Daily Archives: February 13, 2018

A Review of Latinitium’s New Edition of H.C. Nutting’s Roman Novel Ad Alpēs. 1

In 1928, H.C. Nutting wrote a Roman novel called Ad Alpēs, the story of a Roman family traveling from Ephesus to the Alps, stopping at Rome along the way. While they make their journey, various characters in the novel tell stories from history and mythology as well as revealing aspects of Roman culture through their everyday interactions. The stories come from both classical Latin sources and the Bible.
Recently, Latinitium, a website created by Daniel Petterson, in collaboration with Johan Winge released a new edition of this text to be read again ubiquitously in the Latin community. One can purchase a copy for just under twenty-five USD on Amazon. I have not fully completed reading the book, but I have completed enough of it to provide my thoughts on it as a resource for teaching, advancing one’s fluency, and pleasure reading in general.
Firstly, though I have already stated the price, the affordability of this text with the amount of text received cannot be overstated. For around twenty-five dollars, one can read two hundred pages of Latin in a consistent and well-flowing narrative. Also included in this book is a full glossary as well as vocabulary and grammatical footnotes. The book is not leveled or graded so the Latin remains constant throughout with respect to its ‘difficulty’ and the grammar is in no way sheltered.
This book is a wonderful resource for students at an intermediate-high to advanced level to use for extensive reading. The problem often with Latin is the lack of extensive reading available in the beginning levels of language learning. This book is by no means the complete solution but it is an effective text for reading a lot of Latin that is ‘good’ Latin, compelling, and fairly easily understandable. If one is looking for a text from which they would like to choose selections to read before tackling authorial Latin, I would consider Ad Alpēs ideal for such a task.
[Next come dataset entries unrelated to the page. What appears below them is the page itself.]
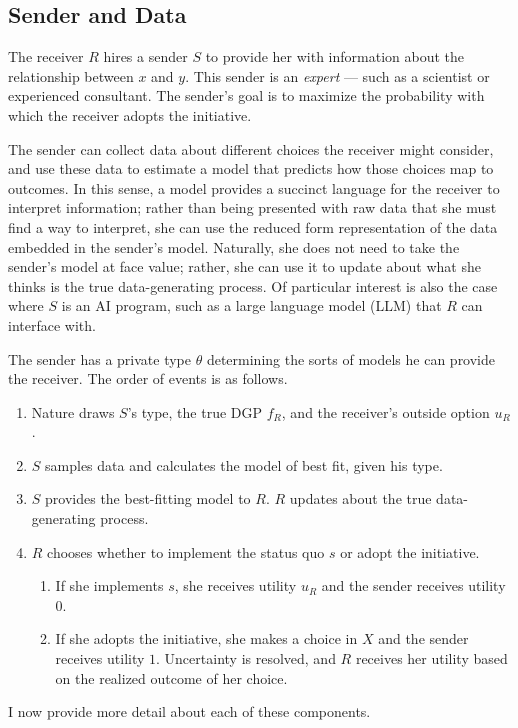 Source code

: \documentclass[11pt,dvipsnames]{article}
\begin{document}
\subsection{Sender and Data}
The receiver $R$ hires a sender $S$ to provide her with information about the relationship between $x$ and $y$.
This sender is an \emph{expert} --- such as a scientist or experienced consultant.
The sender's goal is to maximize the probability with which the receiver adopts the initiative.

The sender can collect data about different choices the receiver might consider, and use these data to estimate a model that predicts how those choices map to outcomes.
In this sense, a model provides a succinct language for the receiver to interpret information; rather than being presented with raw data that she must find a way to interpret, she can use the reduced form representation of the data embedded in the sender's model.
Naturally, she does not need to take the sender's model at face value; rather, she can use it to update about what she thinks is the true data-generating process.
Of particular interest is also the case where $S$ is an AI program, such as a large language model (LLM) that $R$ can interface with.


The sender has a private type $\theta$ determining the sorts of models he can provide the receiver.
The order of events is as follows.
\begin{enumerate}
\item Nature draws $S$'s type, the true DGP $f_R$, and the receiver's outside option $u_R$.
\item $S$ samples data and calculates the model of best fit, given his type.
\item $S$ provides the best-fitting model to $R$. $R$ updates about the true data-generating process.
\item $R$ chooses whether to implement the status quo $s$ or adopt the initiative.
\begin{enumerate}
\item If she implements $s$, she receives utility $u_R$ and the sender receives utility $0$.
\item If she adopts the initiative, she makes a choice in $X$ and the sender receives utility $1$. Uncertainty is resolved, and $R$ receives her utility based on the realized outcome of her choice.
\end{enumerate}
\end{enumerate}
I now provide more detail about each of these components.
\end{document}

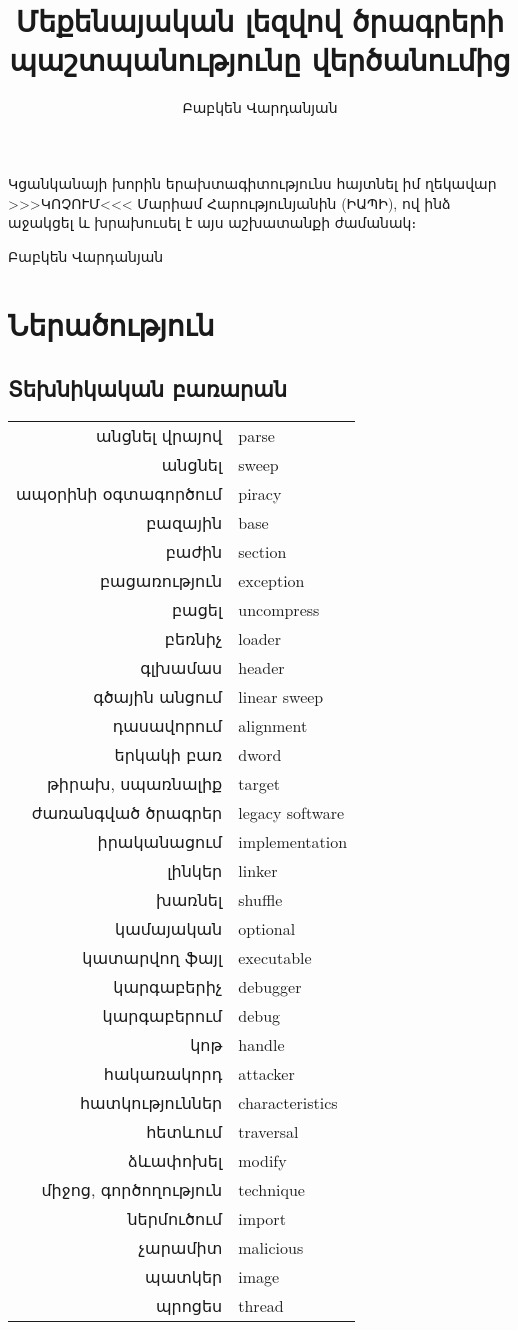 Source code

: \documentclass[10pt]{article}
\author{Բաբկեն Վարդանյան}
\title{Մեքենայական լեզվով ծրագրերի պաշտպանությունը վերծանումից}
\begin{document}
\setcounter{page}{2}
Կցանկանայի խորին երախտագիտությունս հայտնել իմ ղեկավար >>>ԿՈՉՈՒՄ<<<
Մարիամ Հարությունյանին (ԻԱՊԻ), ով ինձ աջակցել և խրախուսել է այս աշխատանքի
ժամանակ։

\hfill \hfill Բաբկեն Վարդանյան

\newpage

\tableofcontents

\section{Ներածություն}
\begin{sloppypar}
\subsection{Տեխնիկական բառարան}

\begin{tabular}{rl}
անցնել վրայով&parse \\
անցնել&sweep \\
ապօրինի օգտագործում&piracy \\
բազային&base \\
բաժին&section \\
բացառություն&exception \\
բացել&uncompress \\
բեռնիչ&loader \\
գլխամաս&header \\
գծային անցում&linear sweep \\
դասավորում&alignment \\
երկակի բառ&dword \\
թիրախ, սպառնալիք&target \\
ժառանգված ծրագրեր&legacy software \\
իրականացում&implementation \\
լինկեր&linker \\
խառնել&shuffle \\
կամայական&optional \\
կատարվող ֆայլ&executable \\
կարգաբերիչ&debugger \\
կարգաբերում&debug \\
կոթ&handle \\
հակառակորդ&attacker \\
հատկություններ&characteristics \\
հետևում&traversal \\
ձևափոխել&modify \\
միջոց, գործողություն&technique \\
ներմուծում&import \\
չարամիտ&malicious \\
պատկեր&image \\
պրոցես&thread \\
\end{tabular}


\end{sloppypar}
\end{document}
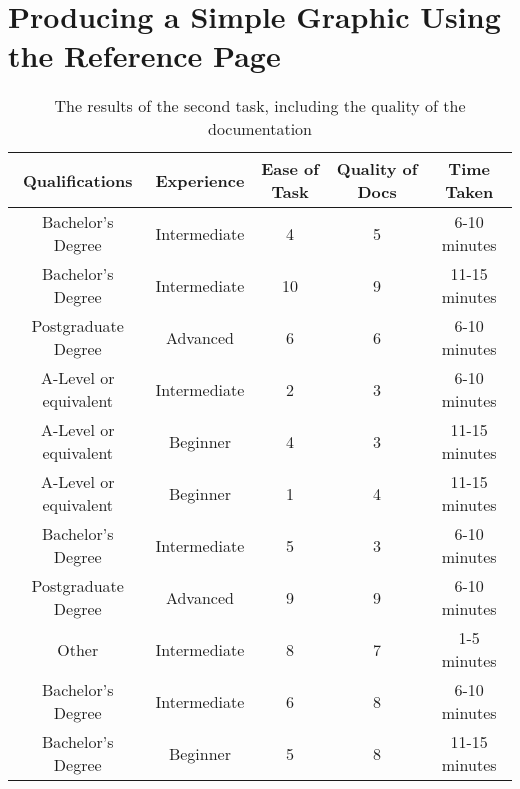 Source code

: \documentclass[../main.tex]{subfiles}
\begin{document}
        \section*{Producing a Simple Graphic Using the Reference Page}
            \begin{table}[H]
                \centering
                \begin{tabular}{c|c|c|c|c}
                    \textbf{Qualifications} & \textbf{Experience} & \textbf{Ease of Task} & \textbf{Quality of Docs} & \textbf{Time Taken} \\
                    \hline
                    Bachelor's Degree       & Intermediate        & 4                     & 5                        & 6-10 minutes        \\
                    Bachelor's Degree       & Intermediate        & 10                    & 9                        & 11-15 minutes       \\
                    Postgraduate Degree     & Advanced            & 6                     & 6                        & 6-10 minutes        \\
                    A-Level or equivalent   & Intermediate        & 2                     & 3                        & 6-10 minutes        \\
                    A-Level or equivalent   & Beginner            & 4                     & 3                        & 11-15 minutes       \\
                    A-Level or equivalent   & Beginner            & 1                     & 4                        & 11-15 minutes       \\
                    Bachelor's Degree       & Intermediate        & 5                     & 3                        & 6-10 minutes        \\
                    Postgraduate Degree     & Advanced            & 9                     & 9                        & 6-10 minutes        \\
                    Other                   & Intermediate        & 8                     & 7                        & 1-5 minutes         \\
                    Bachelor's Degree       & Intermediate        & 6                     & 8                        & 6-10 minutes        \\
                    Bachelor's Degree       & Beginner            & 5                     & 8                        & 11-15 minutes       \\
                \end{tabular}
                \caption{The results of the second task, including the quality of the documentation}
            \end{table}
\end{document}
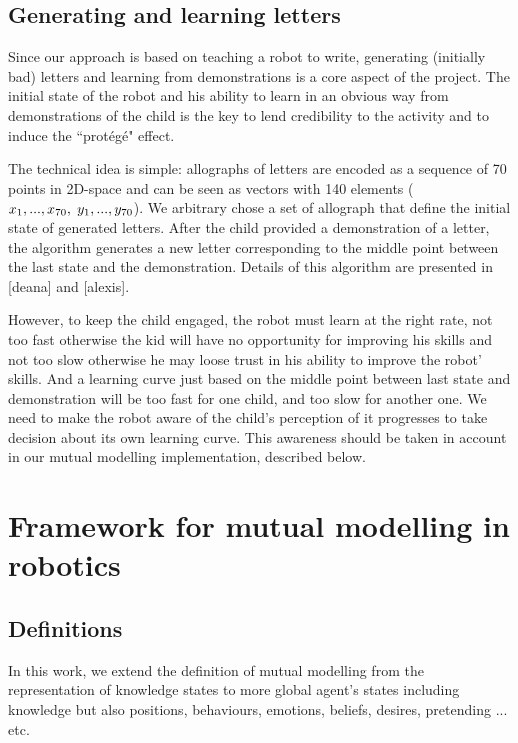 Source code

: \documentclass[10pt,a4paper,twocolumn]{article}
\begin{document}
\subsection{Generating and learning letters}

Since our approach is based on teaching a robot to write, generating (initially
bad) letters and learning from demonstrations is a core aspect of the project.
The initial state of the robot and his ability to learn in an obvious way
from demonstrations of the child is the key to lend credibility to the activity and to induce the ``prot\'eg\'e" effect.

The technical idea is simple: allographs of letters are encoded as a sequence of 70 points in
2D-space and can be seen as vectors with 140 elements
($x_1,...,x_{70},\hspace{1mm}y_1,...,y_{70}$). We arbitrary chose a set of allograph
that define the initial state of generated letters. 
After the child provided a demonstration of a letter, the algorithm
generates a new letter corresponding to the middle point between the last state and the
demonstration. Details of this algorithm are presented in [deana] and [alexis].

However, to keep the child engaged, the robot must learn at the right rate, not too fast otherwise the kid will have
no opportunity for improving his skills and not too slow otherwise he may loose
trust in his ability to improve the robot' skills. And a learning curve just based on the middle point between last state and demonstration will be too fast for one child, and too slow for another one. We need to make the robot aware of the child's perception of it progresses to take decision about its own learning curve. This awareness should be taken in account in our mutual modelling implementation, described below. 


\section{Framework for mutual modelling in robotics}

\subsection{Definitions}
In this work, we extend the definition of mutual modelling from the representation of knowledge states to more global agent's states including knowledge but also positions, behaviours, emotions, beliefs, desires, pretending ... etc. 
\end{document}
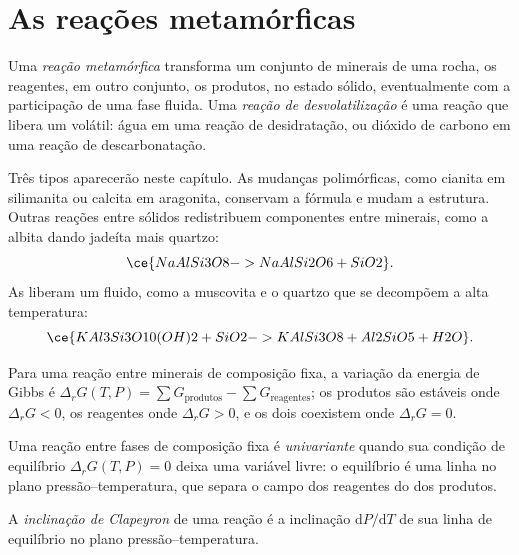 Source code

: \section{As reações metamórficas}\label{sec:b2:metamorphic-facies:reactions}

\begin{definition}\label{def:b2:metamorphic-facies:reaction}
Uma \emph{reação metamórfica} transforma um conjunto de minerais
de uma rocha, os reagentes, em outro conjunto, os produtos, no estado sólido, eventualmente
com a participação de uma fase fluida. Uma \emph{reação de desvolatilização}
é uma reação que libera um volátil: água em uma reação de desidratação, ou dióxido
de carbono em uma reação de descarbonatação.
\end{definition}

Três tipos aparecerão neste capítulo. As mudanças polimórficas, como cianita em
silimanita ou calcita em aragonita, conservam a fórmula e mudam a estrutura.
Outras reações entre sólidos redistribuem componentes entre minerais, como a
albita dando jadeíta mais quartzo:
\[
\ce{NaAlSi3O8 -> NaAlSi2O6 + SiO2}.
\]
As  liberam um fluido, como a muscovita e o quartzo que se decompõem
a alta temperatura:
\[
\ce{KAl3Si3O10(OH)2 + SiO2 -> KAlSi3O8 + Al2SiO5 + H2O}.
\]

Para uma reação entre minerais de composição fixa, a variação da energia de Gibbs é
$\Delta_r G(T, P) = \sum G_{\text{produtos}} - \sum G_{\text{reagentes}}$; os produtos
são estáveis onde $\Delta_r G < 0$, os reagentes onde $\Delta_r G > 0$, e os dois
coexistem onde $\Delta_r G = 0$.

\begin{definition}\label{def:b2:metamorphic-facies:univariant}
Uma reação entre fases de composição fixa é \emph{univariante}
quando sua condição de equilíbrio $\Delta_r G(T, P) = 0$ deixa uma variável
livre: o equilíbrio é uma linha no plano pressão--temperatura, que separa
o campo dos reagentes do dos produtos.
\end{definition}

\begin{definition}\label{def:b2:metamorphic-facies:clapeyron}
A \emph{inclinação de Clapeyron} de uma reação é a inclinação
$\mathrm dP/\mathrm dT$ de sua linha de equilíbrio no plano pressão--temperatura.
\end{definition}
For increasing one’s own fluency, the value of this book cannot be overstated. The narrative is complete, interesting, ancient in nature, and thoroughly engaging. This book, for me, has been one of the few non-ancient sources which I did not want to put down while reading. I was indeed hooked fairly early on in wondering what would happen next and how Nutting would re-tell the narratives that have become eminently familiar to me throughout my career. The most important matter in any text, especially a Latin one, is that desire to continue to read. I think this book is a wonderful step for those learning in schools or on their own after going through a traditional grammatical syllabus or a natural acquisition method.
The quality of the text as put out by Latinitium is wonderful, with the printing clear and pleasant and all vowels ‘macronized’. The footnotes do not seem extraneous nor overly helpful (i.e. ‘giving the answer’). The Latin is entirely classical in style. I cannot recommend Ad Alpēs enough for any Latinist to have to complement their already bursting bookshelves.